Inference-Path Optimization via Circuit Duplication in Frozen Visual Transformers for Marine Species Classification
Summary: arXiv:2604.03428v1 Announce Type: cross
Abstract: Automated underwater species classification is constrained by annotation cost and environmental variation that limits the transferability of fully supervised models. Recent work has shown that frozen embeddings from self-supervised vision foundation models already provide a strong label-efficient baseline for marine image classification. Here we investigate whether this frozen-embedding regime can be improved at inference time, without fine-tuning or changing model weights.
In the pursuit of enhancing automated underwater species classification, researchers have faced significant challenges stemming from high annotation costs and environmental variations. These factors often hinder the effectiveness of fully supervised models, making it difficult to achieve reliable results in diverse marine environments. Recent advancements have indicated that frozen embeddings derived from self-supervised vision foundation models offer a promising and efficient baseline for marine image classification tasks.
This article explores the potential of improving the frozen-embedding regime specifically during inference time, without the need for fine-tuning or altering model weights. The approach centers around a technique known as Circuit Duplication, initially proposed for Large Language Models (LLMs). This method involves traversing a selected range of transformer layers twice during the forward pass, which has shown to enhance performance in natural language processing tasks.
Methodology
In this study, we evaluated the effectiveness of Circuit Duplication on the class-imbalanced AQUA20 benchmark, utilizing frozen DINOv3 embeddings under two distinct settings:
- Global Circuit Selection: A single duplicated circuit is chosen for the entire dataset.
- Class-Specific Circuit Selection: Each species may receive a different optimal circuit based on its unique characteristics.
Both methodologies employed simple semi-supervised downstream classifiers to analyze performance and validate the benefits of the Circuit Duplication technique.
Results
The findings of this research indicate that Circuit Duplication consistently outperforms the standard frozen forward pass.

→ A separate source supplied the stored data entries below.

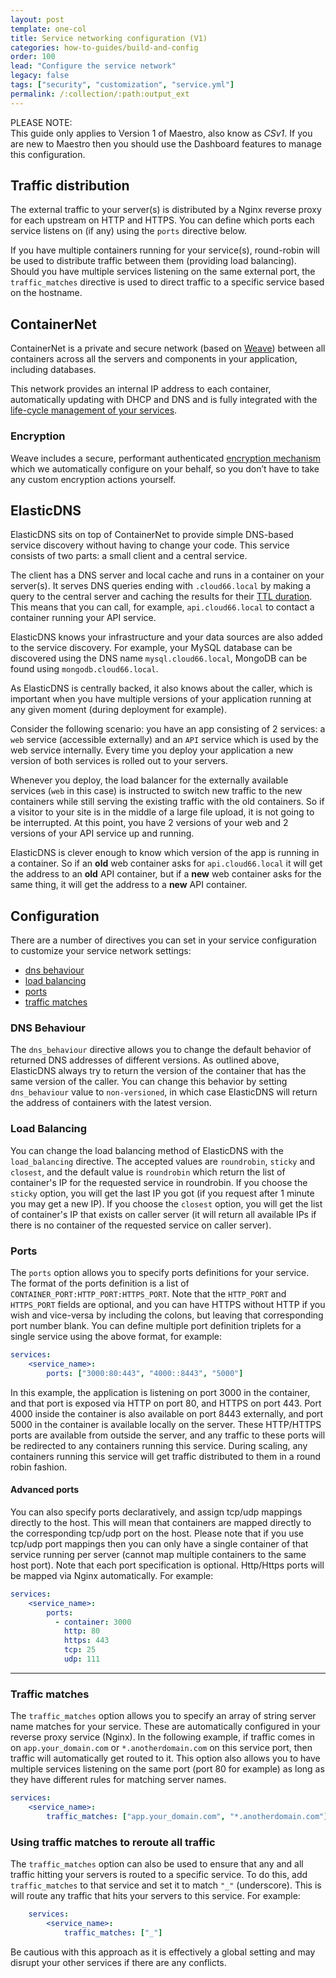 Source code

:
 ```yaml
---
layout: post
template: one-col
title: Service networking configuration (V1)
categories: how-to-guides/build-and-config
order: 100
lead: "Configure the service network"
legacy: false
tags: ["security", "customization", "service.yml"]
permalink: /:collection/:path:output_ext
---
```


<div class="notice notice-danger">
<p>PLEASE NOTE:<br/> This guide only applies to Version 1 of Maestro, also know as <em>CSv1</em>. If you are new to Maestro then you should use the Dashboard features to manage this configuration.</p></div>


## Traffic distribution

The external traffic to your server(s) is distributed by a Nginx reverse proxy for each upstream on HTTP and HTTPS. You can define which ports each service listens on (if any) using the `ports` directive below. 

If you have multiple containers running for your service(s), round-robin will be used to distribute traffic between them (providing load balancing). Should you have multiple services listening on the same external port, the `traffic_matches` directive is used to direct traffic to a specific service based on the hostname.


## ContainerNet

ContainerNet is a private and secure network (based on [Weave](http://weave.works/)) between all containers across all the servers and components in your application, including databases. 

This network provides an internal IP address to each container, automatically updating with DHCP and DNS and is fully integrated with the [life-cycle management of your services](/maestro/how-to-guides/build-and-config/service-network-configuration.html).

### Encryption

Weave includes a secure, performant authenticated [encryption mechanism](http://blog.weave.works/2015/06/16/weave-net-cryptography-faq/) which we automatically configure on your behalf, so you don’t have to take any custom encryption actions yourself.


## ElasticDNS

ElasticDNS sits on top of ContainerNet to provide simple DNS-based service discovery without having to change your code. This service consists of two parts: a small client and a central service. 

The client has a DNS server and local cache and runs in a container on your server(s). It serves DNS queries ending with `.cloud66.local` by making a query to the central server and caching the results for their [TTL duration](http://en.wikipedia.org/wiki/Time_to_live). This means that you can call, for example, `api.cloud66.local` to contact a container running your API service. 

ElasticDNS knows your infrastructure and your data sources are also added to the service discovery. For example, your MySQL database can be discovered using the DNS name `mysql.cloud66.local`, MongoDB can be found using `mongodb.cloud66.local`.

As ElasticDNS is centrally backed, it also knows about the caller, which is important when you have multiple versions of your application running at any given moment (during deployment for example). 

Consider the following scenario: you have an app consisting of 2 services: a `web` service (accessible externally) and an `API` service which is used by the web service internally. Every time you deploy your application a new version of both services is rolled out to your servers.

Whenever you deploy, the load balancer for the externally available services (`web` in this case) is instructed to switch new traffic to the new containers while still serving the existing traffic with the old containers. So if a visitor to your site is in the middle of a large file upload, it is not going to be interrupted. At this point, you have 2 versions of your web and 2 versions of your API service up and running.

ElasticDNS is clever enough to know which version of the app is running in a container. So if an **old** web container asks for `api.cloud66.local` it will get the address to an **old** API container, but if a **new** web container asks for the same thing, it will get the address to a **new** API container.

## Configuration

There are a number of directives you can set in your service configuration to customize your service network settings:

- [dns behaviour](#dns-behaviour)
- [load balancing](#load-balancing)
- [ports](#ports)
- [traffic matches](#traffic-matches)

### DNS Behaviour

The `dns_behaviour` directive allows you to change the default behavior of returned DNS addresses of different versions. As outlined above, ElasticDNS always try to return the version of the container that has the same version of the caller. You can change this behavior by setting `dns_behaviour` value to `non-versioned`, in which case ElasticDNS will return the address of containers with the latest version.

### Load Balancing

You can change the load balancing method of ElasticDNS with the `load_balancing` directive. The accepted values are `roundrobin`, `sticky` and `closest`, and the default value is `roundrobin` which return the list of container's IP for the requested service in roundrobin. If you choose the `sticky` option, you will get the last IP you got (if you request after 1 minute you may get a new IP). If you choose the `closest` option, you will get the list of container's IP that exists on caller server (it will return all available IPs if there is no container of the requested service on caller server).

### Ports

The `ports` option allows you to specify ports definitions for your service. The format of the ports definition is a list of `CONTAINER_PORT:HTTP_PORT:HTTPS_PORT`. Note that the `HTTP_PORT` and `HTTPS_PORT` fields are optional, and you can have HTTPS without HTTP if you wish and vice-versa by including the colons, but leaving that corresponding port number blank. You can define multiple port definition triplets for a single service using the above format, for example:

```yaml
services:
    <service_name>:
        ports: ["3000:80:443", "4000::8443", "5000"]
```

In this example, the application is listening on port 3000 in the container, and that port is exposed via HTTP on port 80, and HTTPS on port 443. Port 4000 inside the container is also available on port 8443 externally, and port 5000 in the container is available locally on the server. These HTTP/HTTPS ports are available from outside the server, and any traffic to these ports will be redirected to any containers running this service. During scaling, any containers running this service will get traffic distributed to them in a round robin fashion. 

#### Advanced ports

You can also specify ports declaratively, and assign tcp/udp mappings directly to the host. This will mean that containers are mapped directly to the corresponding tcp/udp port on the host. Please note that if you use tcp/udp port mappings then you can only have a single container of that service running per server (cannot map multiple containers to the same host port). Note that each port specification is optional. Http/Https ports will be mapped via Nginx automatically. For example:

```yaml
services:
    <service_name>:
        ports:
          - container: 3000
            http: 80
            https: 443
            tcp: 25
            udp: 111
```

* * *

### Traffic matches

The `traffic_matches` option allows you to specify an array of string server name matches for your service. These are automatically configured in your reverse proxy service (Nginx). In the following example, if traffic comes in on `app.your_domain.com` or `*.anotherdomain.com` on this service port, then traffic will automatically get routed to it. This option also allows you to have multiple services listening on the same port (port 80 for example) as long as they have different rules for matching server names.

```yaml
services:
    <service_name>:
        traffic_matches: ["app.your_domain.com", "*.anotherdomain.com"]
```


### Using traffic matches to reroute all traffic

The `traffic_matches` option can also be used to ensure that any and all traffic hitting your servers is routed to a specific service. To do this, add  `traffic_matches` to that service and set it to match `"_"` (underscore). This is will route any traffic that hits your servers to this service. For example:

```yaml
    services:
        <service_name>:
            traffic_matches: ["_"]
```

Be cautious with this approach as it is effectively a global setting and may disrupt your other services if there are any conflicts.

Under the maximum label budget, the class-specific selection achieved a remarkable macro F1 score of 0.875. This score narrows the gap to the fully supervised ConvNeXt benchmark, which holds an F1 score of 0.889, by 1.4 points without any gradient-based training. Notably, four species even surpassed their fully supervised references, with octopus classification improving by an impressive 12.1 F1 points.
Conclusion
Across all budget scenarios, approximately 75% of classes exhibited a preference for the class-specific circuit, demonstrating a genuine benefit that is dependent on class characteristics. This research represents a pioneering application of Circuit Duplication within the domain of computer vision, particularly in marine species classification. The implications of these findings could pave the way for more efficient and cost-effective methods in the field of automated species recognition, enhancing our ability to monitor and protect marine biodiversity.